Work task — Line by line, check the data for the string "tools" and state how many lines have it, nothing more.

[Saved data entries]
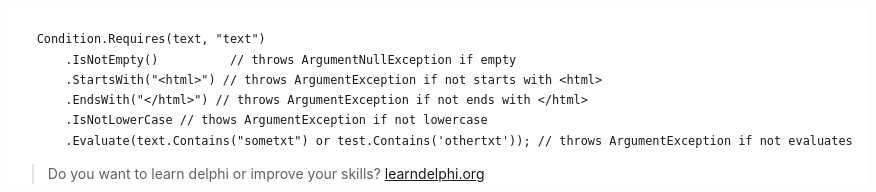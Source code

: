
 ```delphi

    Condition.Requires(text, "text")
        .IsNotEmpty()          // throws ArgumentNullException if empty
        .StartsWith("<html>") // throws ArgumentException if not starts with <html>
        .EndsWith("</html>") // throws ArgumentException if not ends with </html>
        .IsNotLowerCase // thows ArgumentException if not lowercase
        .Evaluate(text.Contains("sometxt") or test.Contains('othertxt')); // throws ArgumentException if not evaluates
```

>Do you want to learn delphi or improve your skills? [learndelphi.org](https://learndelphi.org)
...
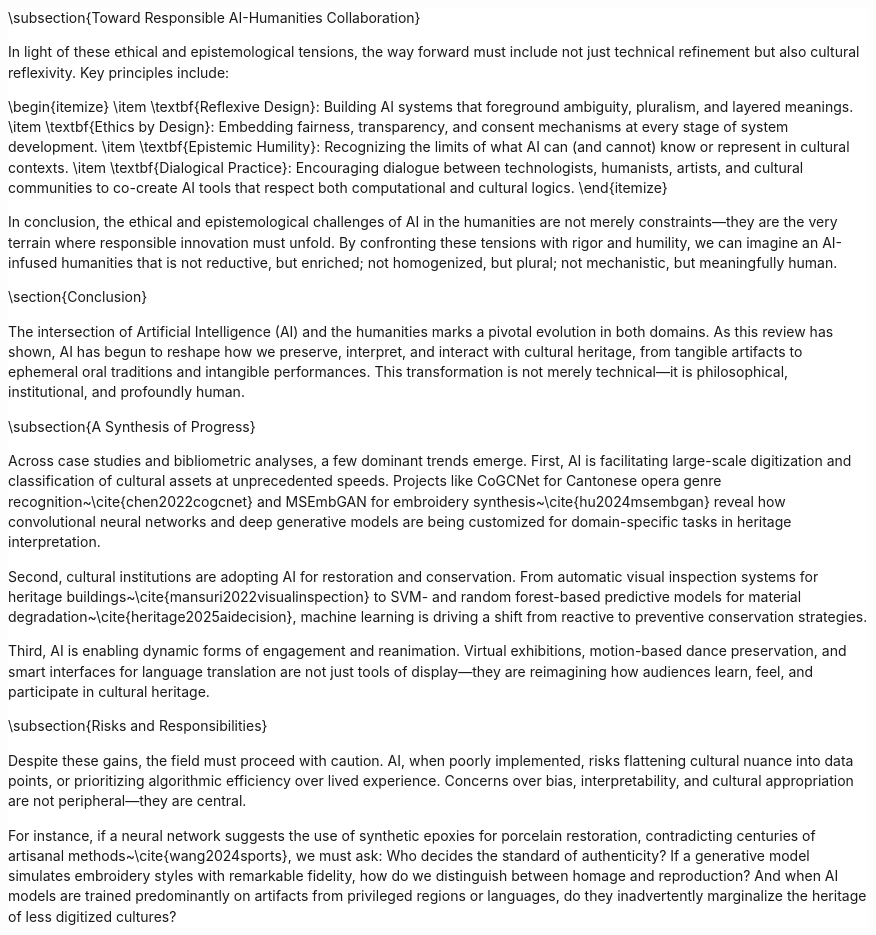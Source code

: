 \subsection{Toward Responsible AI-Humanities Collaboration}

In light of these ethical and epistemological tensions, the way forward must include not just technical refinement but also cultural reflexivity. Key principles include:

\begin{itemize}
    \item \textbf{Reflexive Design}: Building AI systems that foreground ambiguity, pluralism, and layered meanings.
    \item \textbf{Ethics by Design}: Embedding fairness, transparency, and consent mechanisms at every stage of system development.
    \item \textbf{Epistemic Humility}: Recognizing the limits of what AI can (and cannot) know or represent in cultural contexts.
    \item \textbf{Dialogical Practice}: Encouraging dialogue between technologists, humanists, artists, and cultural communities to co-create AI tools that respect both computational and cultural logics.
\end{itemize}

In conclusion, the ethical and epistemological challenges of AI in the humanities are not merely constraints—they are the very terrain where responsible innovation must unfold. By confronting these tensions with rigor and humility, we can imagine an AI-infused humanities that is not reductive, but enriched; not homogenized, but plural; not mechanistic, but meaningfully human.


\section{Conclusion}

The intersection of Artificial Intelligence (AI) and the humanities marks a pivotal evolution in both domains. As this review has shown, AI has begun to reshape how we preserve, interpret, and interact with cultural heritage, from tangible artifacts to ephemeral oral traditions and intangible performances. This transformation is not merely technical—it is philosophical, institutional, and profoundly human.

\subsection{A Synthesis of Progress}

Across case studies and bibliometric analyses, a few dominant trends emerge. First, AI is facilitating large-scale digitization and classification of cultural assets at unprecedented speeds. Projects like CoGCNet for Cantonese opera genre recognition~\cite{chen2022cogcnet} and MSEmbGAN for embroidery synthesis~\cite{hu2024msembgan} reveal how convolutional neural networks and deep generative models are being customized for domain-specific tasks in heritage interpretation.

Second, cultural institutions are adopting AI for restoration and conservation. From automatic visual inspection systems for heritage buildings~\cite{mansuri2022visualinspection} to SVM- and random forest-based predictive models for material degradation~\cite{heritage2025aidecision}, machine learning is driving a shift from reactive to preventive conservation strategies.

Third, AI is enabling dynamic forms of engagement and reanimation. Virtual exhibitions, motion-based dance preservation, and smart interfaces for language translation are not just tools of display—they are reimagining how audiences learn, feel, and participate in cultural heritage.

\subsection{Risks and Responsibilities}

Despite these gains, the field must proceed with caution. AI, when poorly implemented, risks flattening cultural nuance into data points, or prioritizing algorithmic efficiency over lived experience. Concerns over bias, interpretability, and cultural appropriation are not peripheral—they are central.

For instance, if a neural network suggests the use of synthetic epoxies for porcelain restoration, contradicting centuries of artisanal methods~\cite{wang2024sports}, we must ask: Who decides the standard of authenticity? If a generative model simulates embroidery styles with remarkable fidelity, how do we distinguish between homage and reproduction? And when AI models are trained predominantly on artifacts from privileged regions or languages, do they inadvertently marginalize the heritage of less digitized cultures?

Exercise result — 2